-- EXTRACTED RECORDS --
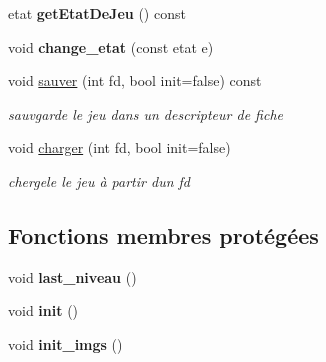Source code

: \begin{DoxyCompactItemize}
\mbox{\label{class_jeu_ac9bdb00e9ee579e545cc2dac53baae32}} 
etat {\bfseries get\+Etat\+De\+Jeu} () const
\item 
\mbox{\label{class_jeu_a54aba3b532871e2289771a3dd8eb724d}} 
void {\bfseries change\+\_\+etat} (const etat e)
\item 
\mbox{\label{class_jeu_a9def994dba2ad4cb6f7624f094d1a505}} 
void \mbox{\hyperlink{class_jeu_a9def994dba2ad4cb6f7624f094d1a505}{sauver}} (int fd, bool init=false) const
\begin{DoxyCompactList}\small\item\em sauvgarde le jeu dans un descripteur de fiche \end{DoxyCompactList}\item 
\mbox{\label{class_jeu_a924b69b4796f7b91364655c2e43c480b}} 
void \mbox{\hyperlink{class_jeu_a924b69b4796f7b91364655c2e43c480b}{charger}} (int fd, bool init=false)
\begin{DoxyCompactList}\small\item\em chergele le jeu à partir d\textquotesingle{}un fd \end{DoxyCompactList}\end{DoxyCompactItemize}
\subsection*{Fonctions membres protégées}
\begin{DoxyCompactItemize}
\item 
\mbox{\label{class_jeu_aa5d49db4201091d7a31c6400b43db24e}} 
void {\bfseries last\+\_\+niveau} ()
\item 
\mbox{\label{class_jeu_af8832b6cdb31f97f5dec8ed4e38a5200}} 
void {\bfseries init} ()
\item 
\mbox{\label{class_jeu_a8a1df4e7132f36eaae7fe60807a08a90}} 
void {\bfseries init\+\_\+imgs} ()
\end{DoxyCompactItemize}
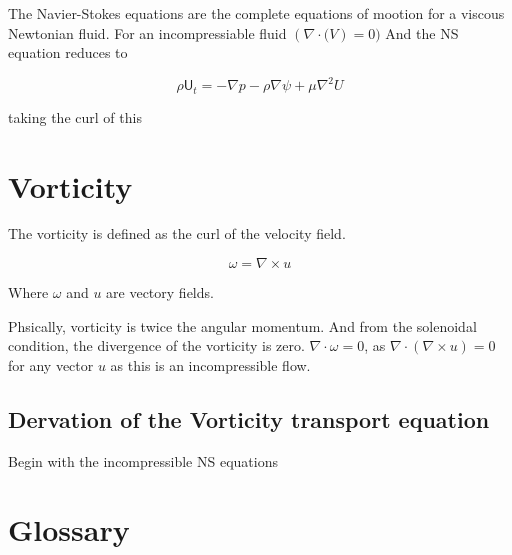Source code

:\documentclass[a4paper]{article}
\newcommand*{\pd}[3][]{\ensuremath{\frac{\partial^{#1} #2}{\partial #3}}}
\begin{document}
\newpage
The Navier-Stokes equations are the complete equations of mootion for a viscous Newtonian fluid. For an incompressiable fluid $(\nabla \cdot \mathbf(V) = 0)$
And the NS equation reduces to 

\begin{equation}
\rho \mathsf{U}_{t} = - \nabla p - \rho \nabla \psi + \mu \nabla^{2} U
\end{equation}

taking the curl of this 

\section{Vorticity}

The vorticity is defined as the curl of the velocity field.

\begin{equation}
\omega = \nabla \times u
\end{equation}

Where $\omega$ and $u$ are vectory fields.

Phsically, vorticity is twice the angular momentum. And from the solenoidal condition, the divergence of the vorticity is zero. $\nabla \cdot \omega = 0$, as $\nabla \cdot (\nabla \times u) = 0$ for any vector $u$ as this is an incompressible flow.

\subsection{Dervation of the Vorticity transport equation}

Begin with the incompressible NS equations




\newpage
\section{Glossary}
\end{document}
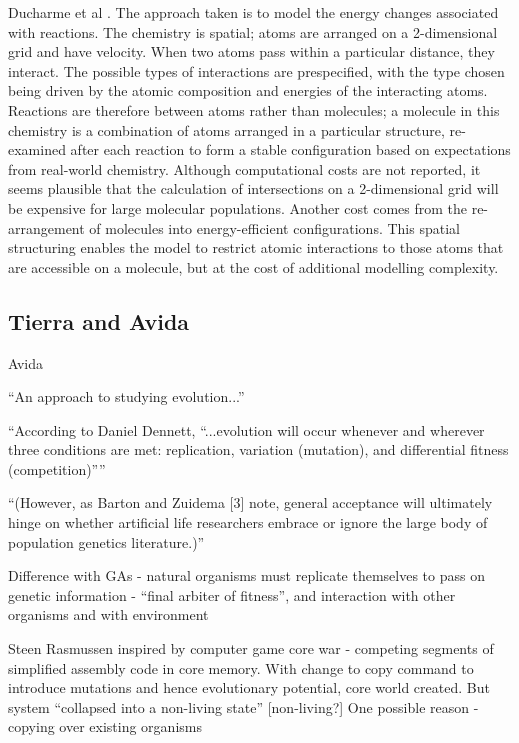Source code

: Ducharme et al \parencite{Ducharme2012}. The approach taken is to model the energy changes associated with reactions. The chemistry is spatial; atoms are arranged on a 2-dimensional grid and have velocity. When two atoms pass within a particular distance, they interact. The possible types of interactions are prespecified, with the type chosen being driven by the atomic composition and energies of the interacting atoms. Reactions are therefore between atoms rather than molecules; a molecule in this chemistry is a combination of atoms arranged in a particular structure, re-examined after each reaction to form a stable configuration based on expectations from real-world chemistry. Although computational costs are not reported, it seems plausible that the calculation of intersections on a 2-dimensional grid will be expensive for large molecular populations. Another cost comes from the re-arrangement of molecules into energy-efficient configurations. This spatial structuring enables the model to restrict atomic interactions to those atoms that are accessible on a molecule, but at the cost of additional modelling complexity. 


\subsection{Tierra and Avida}

\autocite{Ofria2004}

Avida

	
	``An approach to studying evolution...''

	
	``According to Daniel Dennett, ``...evolution will occur whenever and
	wherever three conditions are met: replication, variation (mutation),
	and differential fitness (competition)''''

	
	``(However, as Barton and Zuidema {[}3{]} note, general acceptance
	will ultimately hinge on whether artificial life researchers embrace
	or ignore the large body of population genetics literature.)''
	

	Difference with GAs - natural organisms must replicate themselves to
	pass on genetic information - ``final arbiter of fitness'', and
	interaction with other organisms and with environment

	Steen Rasmussen inspired by computer game core war - competing
	segments of simplified assembly code in core memory. With change to
	copy command to introduce mutations and hence evolutionary potential,
	core world created. But system ``collapsed into a non-living state''
	{[}non-living?{]} One possible reason - copying over existing
	organisms

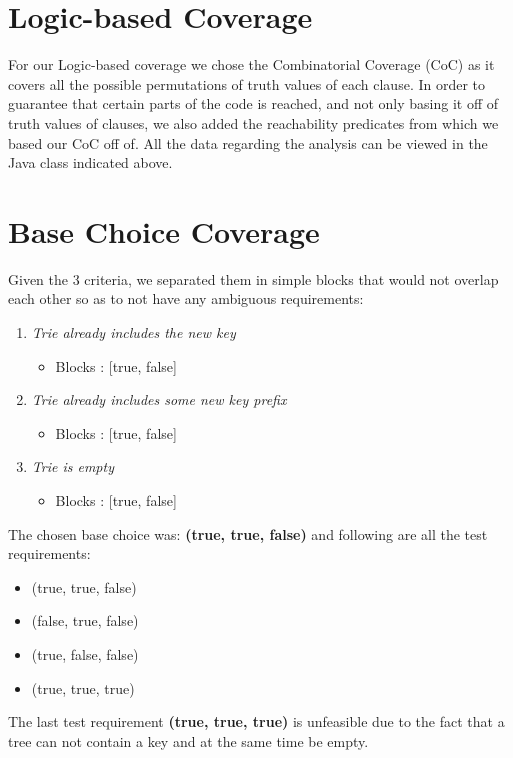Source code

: \documentclass[12pt]{article}
\begin{document}
\section[Logic-based Coverage]{Logic-based Coverage}

For our Logic-based coverage we chose the Combinatorial Coverage (CoC) as it covers all the possible permutations of truth values of each clause. In order to guarantee that certain parts of the code is reached, and not only basing it off of truth values of clauses, we also added the reachability predicates from which we based our CoC off of. All the data regarding the analysis can be viewed in the Java class indicated above.

\section{Base Choice Coverage}
Given the 3 criteria, we separated them in simple blocks that would not overlap each other so as to not have any ambiguous requirements:
\begin{enumerate}
	\item \textit{Trie already includes the new key}
		\begin{itemize}
			\item Blocks : [true, false]
		\end{itemize}
	\item \textit{Trie already includes some new key prefix}
		\begin{itemize}
			\item Blocks : [true, false]
		\end{itemize}
	\item \textit{Trie is empty}
		\begin{itemize}
			\item Blocks : [true, false]
		\end{itemize}
\end{enumerate}

The chosen base choice was: \textbf{(true, true, false)} and following are all the test requirements: 
	\begin{itemize}
	 	\item (true, true, false)
	 	\item (false, true, false)
	 	\item (true, false, false)
	 	\item (true, true, true)
	\end{itemize}
	
The last test requirement \textbf{(true, true, true)} is unfeasible due to the fact that a tree can not contain a key and at the same time be empty.
\end{document}
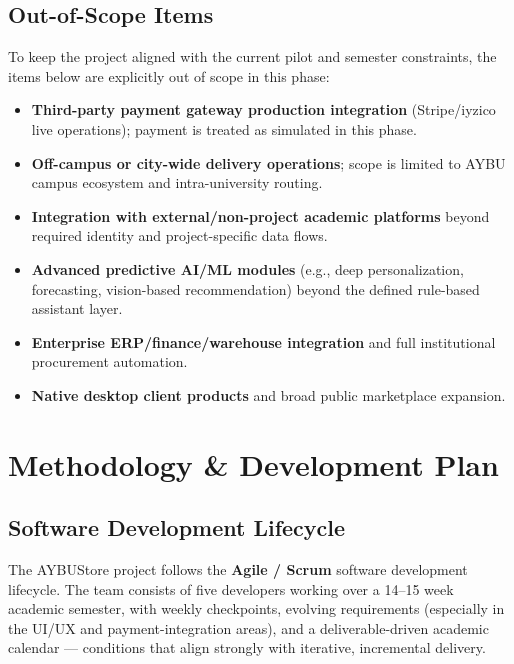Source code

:\documentclass[11pt,a4paper]{article}
\begin{document}
\subsection{Out-of-Scope Items}
To keep the project aligned with the current pilot and semester
constraints, the items below are explicitly out of scope in this phase:
\begin{itemize}[leftmargin=*]
    \item \textbf{Third-party payment gateway production integration}
    (Stripe/iyzico live operations); payment is treated as simulated in
    this phase.
    \item \textbf{Off-campus or city-wide delivery operations}; scope is
    limited to AYBU campus ecosystem and intra-university routing.
    \item \textbf{Integration with external/non-project academic
    platforms} beyond required identity and project-specific data flows.
    \item \textbf{Advanced predictive AI/ML modules} (e.g., deep
    personalization, forecasting, vision-based recommendation) beyond
    the defined rule-based assistant layer.
    \item \textbf{Enterprise ERP/finance/warehouse integration} and
    full institutional procurement automation.
    \item \textbf{Native desktop client products} and broad public
    marketplace expansion.
\end{itemize}

\section{Methodology \& Development Plan}
\label{sec:methodology}

\subsection{Software Development Lifecycle}
The AYBUStore project follows the \textbf{Agile / Scrum} software
development lifecycle. The team consists of five developers working
over a 14--15 week academic semester, with weekly checkpoints,
evolving requirements (especially in the UI/UX and payment-integration
areas), and a deliverable-driven academic calendar --- conditions that
align strongly with iterative, incremental delivery.
\end{document}
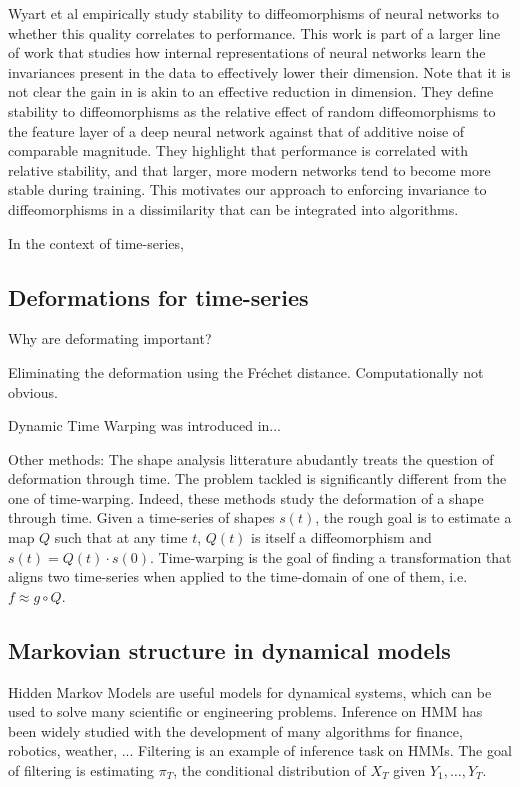Wyart et al empirically study stability to diffeomorphisms of neural networks to whether this quality correlates to performance.
This work is part of a larger line of work that studies how internal representations of neural networks learn the invariances present in the data to effectively lower their dimension. Note that it is not clear the gain in \cite{bietti} is akin to an effective reduction in dimension. They define stability to diffeomorphisms as the relative effect of random diffeomorphisms to the feature layer of a deep neural network against that of additive noise of comparable magnitude. They highlight that performance is correlated with relative stability, and that larger, more modern networks tend to become more stable during training. This motivates our approach to enforcing invariance to diffeomorphisms in a dissimilarity that can be integrated into algorithms.

In the context of time-series,

\subsection{Deformations for time-series}

Why are deformating important?

Eliminating the deformation using the Fréchet distance. Computationally not obvious.

Dynamic Time Warping was introduced in...


Other methods: The shape analysis litterature \cite{younes} abudantly treats the question of deformation through time. The problem tackled is significantly different from the one of time-warping. Indeed, these methods study the deformation of a shape through time. Given a time-series of shapes $s(t)$, the rough goal is to estimate a map $Q$ such that at any time $t$, $Q(t)$ is itself a diffeomorphism and $s(t) = Q(t) \cdot s(0)$. Time-warping is the goal of finding a transformation that aligns two time-series when applied to the time-domain of one of them, i.e. $f \approx g \circ Q$.

\subsection{Markovian structure in dynamical models}
Hidden Markov Models are useful models for dynamical systems, which can be used to solve many scientific or engineering problems. Inference on HMM has been widely studied with the development of many algorithms for finance, robotics, weather, ... Filtering is an example of inference task on HMMs. The goal of filtering is estimating $\pi_T$, the conditional distribution of $X_T$ given $Y_1, \ldots, Y_T$.

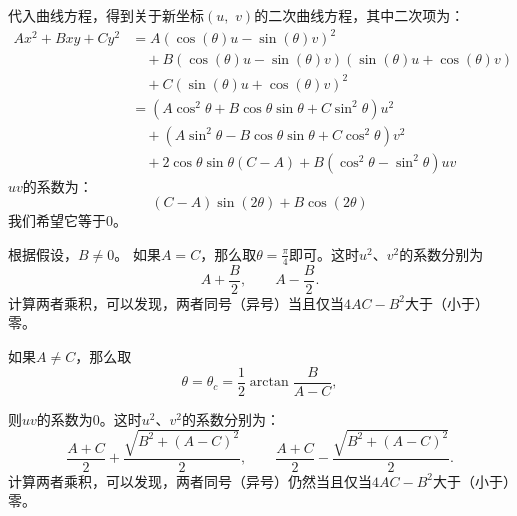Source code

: \documentclass[12pt,UTF8]{ctexbook}
\theoremstyle{definition}
\theoremstyle{plain}
\begin{document}
代入曲线方程，得到关于新坐标$(u,\,\,v)$的二次曲线方程，其中二次项为：
\begin{align*}
    Ax^2 + Bxy + Cy^2 &= A(\cos{(\theta)}u - \sin{(\theta)}v)^2 \\
    &\quad + B(\cos{(\theta)}u - \sin{(\theta)}v)(\sin{(\theta)}u + \cos{(\theta)}v) \\
    &\quad + C(\sin{(\theta)}u + \cos{(\theta)}v)^2 \\
    &= (A\cos^2{\theta} + B\cos{\theta}\sin{\theta} + C\sin^2{\theta})u^2 \\
    &\quad + (A\sin^2{\theta} - B\cos{\theta}\sin{\theta} + C\cos^2{\theta})v^2 \\
    &\quad + 2\cos{\theta}\sin{\theta}(C - A) + B(\cos^2{\theta} - \sin^2{\theta})uv
\end{align*}
$uv$的系数为：
$$ (C - A)\sin{(2\theta)} + B\cos{(2\theta)} $$
我们希望它等于$0$。

根据假设，$B\neq 0$。
如果$A = C$，那么取$\theta = \frac{\pi}{4}$即可。这时$u^2$、$v^2$的系数分别为
$$ A + \frac{B}{2}, \qquad A - \frac{B}{2}. $$
计算两者乘积，可以发现，两者同号（异号）当且仅当$4AC - B^2$大于（小于）零。

如果$A\neq C$，那么取
$$\theta = \theta_c = \frac{1}{2} \arctan{\frac{B}{A - C}},$$



则$uv$的系数为$0$。这时$u^2$、$v^2$的系数分别为：
$$ \frac{A+C}{2} + \frac{\sqrt{B^2 + (A - C)^2}}{2}, \qquad \frac{A+C}{2} - \frac{\sqrt{B^2 + (A - C)^2}}{2}. $$
计算两者乘积，可以发现，两者同号（异号）仍然当且仅当$4AC - B^2$大于（小于）零。
\end{document}
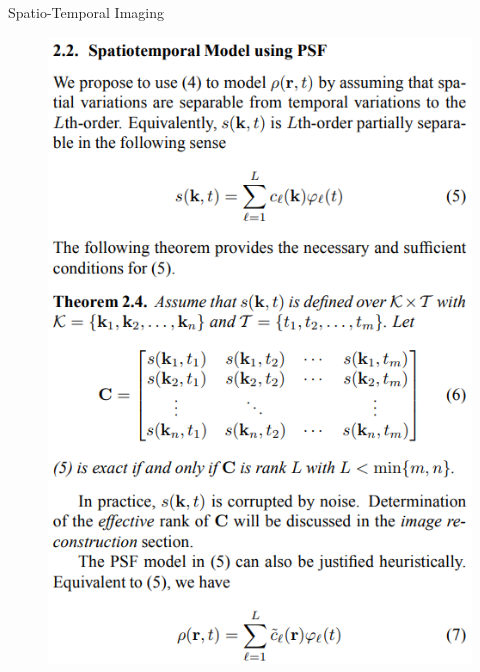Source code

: \documentclass[aspectratio=169]{beamer}
\begin{document}
	\begin{frame}{Spatio-Temporal Imaging}
		\begin{figure}
			\centering
			\includegraphics[height=0.85\textheight]{figures/psf2.png}
		\end{figure}
	\end{frame}
	
\end{document}
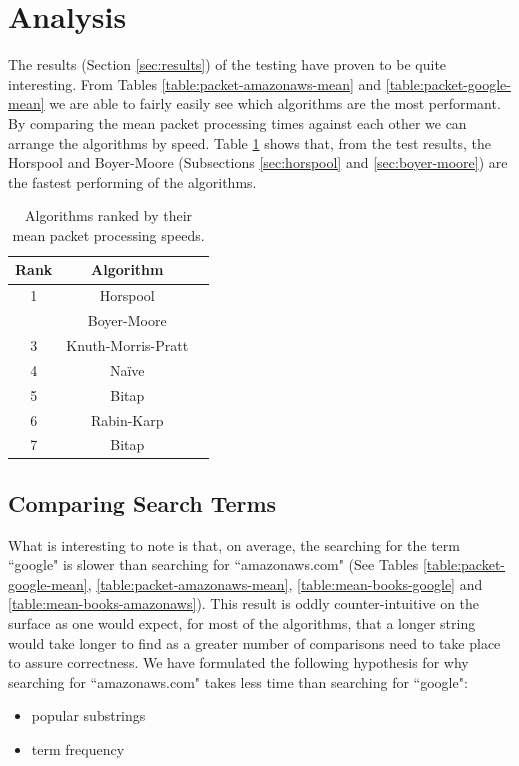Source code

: \documentclass{article}
\begin{document}
\section{Analysis}

The results (Section \ref{sec:results}) of the testing have proven to be quite interesting. From Tables \ref{table:packet-amazonaws-mean} and \ref{table:packet-google-mean} we are able to fairly easily see which algorithms are the most performant. By comparing the mean packet processing times against each other we can arrange the algorithms by speed. Table \ref{table:ranked-mean-packet-processing-time} shows that, from the test results, the Horspool and Boyer-Moore (Subsections \ref{sec:horspool} and \ref{sec:boyer-moore}) are the fastest performing of the algorithms.

\begin{table}[h!bt]
  \centering
  \begin{tabular}{c|cc}
    Rank & Algorithm\\
    \hline
    1 & Horspool \\
      & Boyer-Moore \\
    3 & Knuth-Morris-Pratt \\
    4 & Na{\"i}ve \\
    5 & Bitap \\
    6 & Rabin-Karp \\
    7 & Bitap 
  \end{tabular}
  \caption{Algorithms ranked by their mean packet processing speeds.}
  \label{table:ranked-mean-packet-processing-time}
\end{table}

\subsection{Comparing Search Terms}

What is interesting to note is that, on average, the searching for the term ``google" is slower than searching for ``amazonaws.com" (See Tables \ref{table:packet-google-mean}, \ref{table:packet-amazonaws-mean}, \ref{table:mean-books-google} and \ref{table:mean-books-amazonaws}). This result is oddly counter-intuitive on the surface as one would expect, for most of the algorithms, that a longer string would take longer to find as a greater number of comparisons need to take place to assure correctness. We have formulated the following hypothesis for why searching for ``amazonaws.com" takes less time than searching for ``google":
\begin{itemize}
  \item popular substrings
  \item term frequency
\end{itemize}
\end{document}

-- WORK INSTRUCTION --
Looking at the data above, write out exactly the lines that start at the one containing "To keep the" and end at the one containing "over a 14--15"; include both and nothing beyond.

-- EXERCISE OUTPUT --
To keep the project aligned with the current pilot and semester
constraints, the items below are explicitly out of scope in this phase:
\begin{itemize}[leftmargin=*]
    \item \textbf{Third-party payment gateway production integration}
    (Stripe/iyzico live operations); payment is treated as simulated in
    this phase.
    \item \textbf{Off-campus or city-wide delivery operations}; scope is
    limited to AYBU campus ecosystem and intra-university routing.
    \item \textbf{Integration with external/non-project academic
    platforms} beyond required identity and project-specific data flows.
    \item \textbf{Advanced predictive AI/ML modules} (e.g., deep
    personalization, forecasting, vision-based recommendation) beyond
    the defined rule-based assistant layer.
    \item \textbf{Enterprise ERP/finance/warehouse integration} and
    full institutional procurement automation.
    \item \textbf{Native desktop client products} and broad public
    marketplace expansion.
\end{itemize}

\section{Methodology \& Development Plan}
\label{sec:methodology}

\subsection{Software Development Lifecycle}
The AYBUStore project follows the \textbf{Agile / Scrum} software
development lifecycle. The team consists of five developers working
over a 14--15 week academic semester, with weekly checkpoints,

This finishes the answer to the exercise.